Vamos começar pelo óbvio: o papel do advogado, longe de ser uma função exclusiva de conhecimento jurídico, envolve uma complexa combinação de habilidades sociais, emocionais e até psicológicas. Um bom advogado não lê apenas a lei; ele interpreta, adapta-a às circunstâncias e aplica-a em contextos que são muitas vezes únicos. Já tentaram explicar a uma máquina o que significa “a dor da alma” de um cliente que perdeu tudo num processo de divórcio? A IA até pode entender o que é dor, mas o dilema humano, com toda a sua carga emocional, escapa-lhe por completo.

Claro, que se nos referirmos a tarefas como verificar contratos, realizar pesquisas legislativas ou participar na elaboração de peças jurídicas, a IA já desempenha essas tarefas a um nível interessante. Entre nós, quem nunca sonhou com uma máquina que resolva as questões mais simples e rotineiras do dia a dia, para que possamos, finalmente, nos concentrar em algo mais desafiador, como defender um cliente no tribunal, ou mesmo tomar um chá em paz (sem que o telefone toque com mais uma dúvida jurídica do tipo “Doutora, o meu ex marido atrasou-se 23 segundos a entregar as crianças, como devo processá-lo?”)

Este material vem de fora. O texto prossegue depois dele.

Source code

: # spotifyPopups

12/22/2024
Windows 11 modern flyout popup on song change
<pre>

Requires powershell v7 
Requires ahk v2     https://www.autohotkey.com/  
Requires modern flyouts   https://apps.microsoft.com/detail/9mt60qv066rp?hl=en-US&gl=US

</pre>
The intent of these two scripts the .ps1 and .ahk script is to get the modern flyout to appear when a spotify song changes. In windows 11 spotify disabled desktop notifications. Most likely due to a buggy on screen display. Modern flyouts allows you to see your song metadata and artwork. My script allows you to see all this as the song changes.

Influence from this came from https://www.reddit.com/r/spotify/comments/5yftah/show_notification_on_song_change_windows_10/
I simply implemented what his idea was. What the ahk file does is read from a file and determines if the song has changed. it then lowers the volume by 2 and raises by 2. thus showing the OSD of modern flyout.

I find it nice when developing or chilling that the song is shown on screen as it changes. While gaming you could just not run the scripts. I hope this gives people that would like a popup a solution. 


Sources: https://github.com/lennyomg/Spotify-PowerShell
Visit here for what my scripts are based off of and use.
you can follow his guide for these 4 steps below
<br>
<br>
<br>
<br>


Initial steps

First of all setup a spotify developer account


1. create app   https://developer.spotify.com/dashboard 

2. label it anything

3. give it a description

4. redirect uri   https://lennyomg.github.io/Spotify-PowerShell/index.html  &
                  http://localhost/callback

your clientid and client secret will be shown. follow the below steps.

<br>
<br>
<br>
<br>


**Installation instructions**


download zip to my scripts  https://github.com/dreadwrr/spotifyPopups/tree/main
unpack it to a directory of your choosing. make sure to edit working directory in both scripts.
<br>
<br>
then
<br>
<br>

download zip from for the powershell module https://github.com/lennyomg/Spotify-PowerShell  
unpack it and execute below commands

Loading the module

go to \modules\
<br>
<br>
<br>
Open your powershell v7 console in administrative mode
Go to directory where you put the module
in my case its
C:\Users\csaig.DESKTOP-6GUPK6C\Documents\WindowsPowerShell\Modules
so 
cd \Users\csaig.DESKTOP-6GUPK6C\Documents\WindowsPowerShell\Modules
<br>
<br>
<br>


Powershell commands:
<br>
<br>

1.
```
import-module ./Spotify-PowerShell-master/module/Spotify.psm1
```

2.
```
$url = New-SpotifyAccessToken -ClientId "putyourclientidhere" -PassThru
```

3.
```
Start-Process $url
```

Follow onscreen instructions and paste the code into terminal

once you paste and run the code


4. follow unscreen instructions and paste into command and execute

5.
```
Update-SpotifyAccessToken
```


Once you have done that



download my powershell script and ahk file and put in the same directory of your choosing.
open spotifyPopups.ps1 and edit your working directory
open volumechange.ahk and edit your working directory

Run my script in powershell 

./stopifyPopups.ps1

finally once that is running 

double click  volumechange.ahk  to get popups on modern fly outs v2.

E, sim, a IA pode até atingir a capacidade de simulação de argumentos jurídicos, analisar dados e gerar relatórios. Aparentemente, ela sabe o que significa “acórdão” e até sabe de cor o número de artigos que formam um Código Civil. Mas, onde está o elemento fundamental, que é a arte da persuasão? Onde está a habilidade de construir uma narrativa convincente, de interpretar as emoções de um tribunal e, por fim, de dialogar com a complexidade da condição humana que cada caso envolve?

Aqui, a IA tropeça um pouco. Um bom advogado, à semelhança de um bom detetive, não se limita a seguir um script pré-definido. Ele observa, interpreta subtilezas, lê entre as linhas e, acima de tudo, consegue adaptar-se ao comportamento humano através da sua racionalidade abstrata. Será que a IA teria a destreza de, por exemplo, perceber que um cliente emocionalmente fragilizado precisa de um tipo de abordagem mais suave, ou se o juiz está a preparar uma armadilha legal durante a audiência? Não, infelizmente a IA ainda não aprendeu a fazer isso. O que ela faria, se fosse colocada nesse cenário? Apresentava a resposta legal mais lógica e provavelmente arruinaria qualquer tentativa de “humanizar” a situação.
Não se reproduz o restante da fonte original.